▶ **Task input**
----------

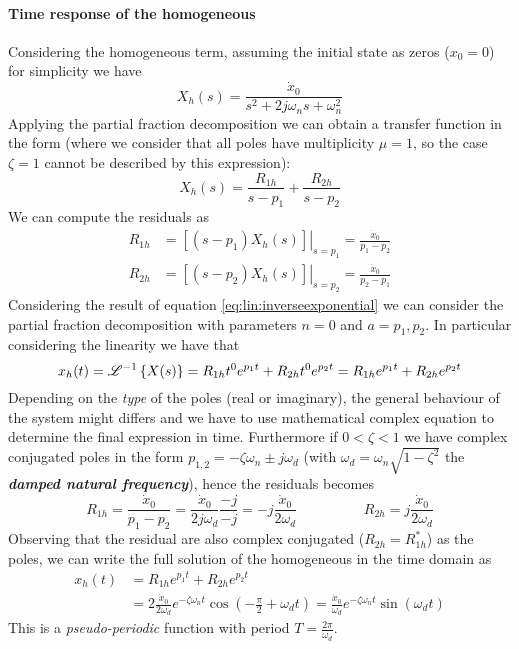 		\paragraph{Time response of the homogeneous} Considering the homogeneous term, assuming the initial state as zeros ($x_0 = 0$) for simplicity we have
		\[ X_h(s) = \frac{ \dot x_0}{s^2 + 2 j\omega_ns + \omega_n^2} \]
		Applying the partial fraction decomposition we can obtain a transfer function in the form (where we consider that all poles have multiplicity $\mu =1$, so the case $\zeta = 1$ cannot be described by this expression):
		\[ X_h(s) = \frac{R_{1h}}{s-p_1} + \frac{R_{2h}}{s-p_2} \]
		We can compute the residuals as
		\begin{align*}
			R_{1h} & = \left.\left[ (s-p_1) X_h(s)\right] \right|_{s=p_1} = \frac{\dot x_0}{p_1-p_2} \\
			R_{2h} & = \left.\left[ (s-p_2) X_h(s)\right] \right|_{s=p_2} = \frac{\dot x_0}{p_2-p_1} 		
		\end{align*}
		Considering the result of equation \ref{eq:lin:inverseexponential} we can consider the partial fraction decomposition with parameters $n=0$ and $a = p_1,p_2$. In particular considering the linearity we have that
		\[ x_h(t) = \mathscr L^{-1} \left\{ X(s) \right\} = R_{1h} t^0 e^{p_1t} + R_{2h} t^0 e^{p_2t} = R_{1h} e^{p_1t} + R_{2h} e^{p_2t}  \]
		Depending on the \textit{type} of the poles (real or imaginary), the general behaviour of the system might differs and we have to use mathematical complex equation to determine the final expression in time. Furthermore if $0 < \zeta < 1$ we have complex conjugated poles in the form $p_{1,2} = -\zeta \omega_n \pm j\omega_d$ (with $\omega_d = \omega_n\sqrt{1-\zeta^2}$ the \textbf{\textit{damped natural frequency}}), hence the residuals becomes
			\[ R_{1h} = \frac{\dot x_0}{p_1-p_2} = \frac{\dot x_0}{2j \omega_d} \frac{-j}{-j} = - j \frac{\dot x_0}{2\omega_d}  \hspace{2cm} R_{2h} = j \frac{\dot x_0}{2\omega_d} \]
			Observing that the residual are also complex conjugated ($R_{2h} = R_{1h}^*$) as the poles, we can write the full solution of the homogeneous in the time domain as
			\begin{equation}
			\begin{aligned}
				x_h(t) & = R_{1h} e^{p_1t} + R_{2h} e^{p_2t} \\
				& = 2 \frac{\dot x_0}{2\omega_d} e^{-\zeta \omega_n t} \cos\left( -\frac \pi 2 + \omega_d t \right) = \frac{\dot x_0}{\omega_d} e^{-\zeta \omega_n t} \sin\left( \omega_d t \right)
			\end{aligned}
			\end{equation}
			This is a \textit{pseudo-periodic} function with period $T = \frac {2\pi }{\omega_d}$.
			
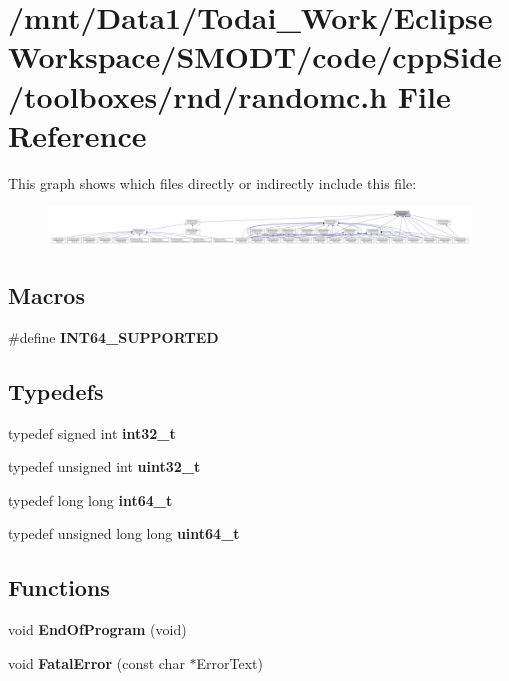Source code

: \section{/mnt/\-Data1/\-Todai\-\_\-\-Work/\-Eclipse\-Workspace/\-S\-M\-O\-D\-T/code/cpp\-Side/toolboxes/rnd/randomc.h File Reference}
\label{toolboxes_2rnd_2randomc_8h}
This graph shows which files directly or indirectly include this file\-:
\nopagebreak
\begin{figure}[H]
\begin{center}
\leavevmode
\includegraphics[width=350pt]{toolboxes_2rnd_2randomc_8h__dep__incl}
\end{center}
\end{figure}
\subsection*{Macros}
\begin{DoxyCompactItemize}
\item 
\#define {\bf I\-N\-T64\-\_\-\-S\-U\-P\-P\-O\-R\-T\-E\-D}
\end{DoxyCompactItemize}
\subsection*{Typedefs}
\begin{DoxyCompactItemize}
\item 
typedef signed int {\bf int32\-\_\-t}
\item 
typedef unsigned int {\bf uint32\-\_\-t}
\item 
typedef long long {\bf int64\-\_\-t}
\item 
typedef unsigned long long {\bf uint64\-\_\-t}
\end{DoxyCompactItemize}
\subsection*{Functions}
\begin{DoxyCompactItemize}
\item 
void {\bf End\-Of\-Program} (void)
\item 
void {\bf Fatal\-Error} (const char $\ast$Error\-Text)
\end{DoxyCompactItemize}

----------

▶ **Task item**
Go through the records above. Copy each line in which the string "decomposition" appears.

▶ **Output for this exercise**
		Applying the partial fraction decomposition we can obtain a transfer function in the form (where we consider that all poles have multiplicity $\mu =1$, so the case $\zeta = 1$ cannot be described by this expression):
		Considering the result of equation \ref{eq:lin:inverseexponential} we can consider the partial fraction decomposition with parameters $n=0$ and $a = p_1,p_2$. In particular considering the linearity we have that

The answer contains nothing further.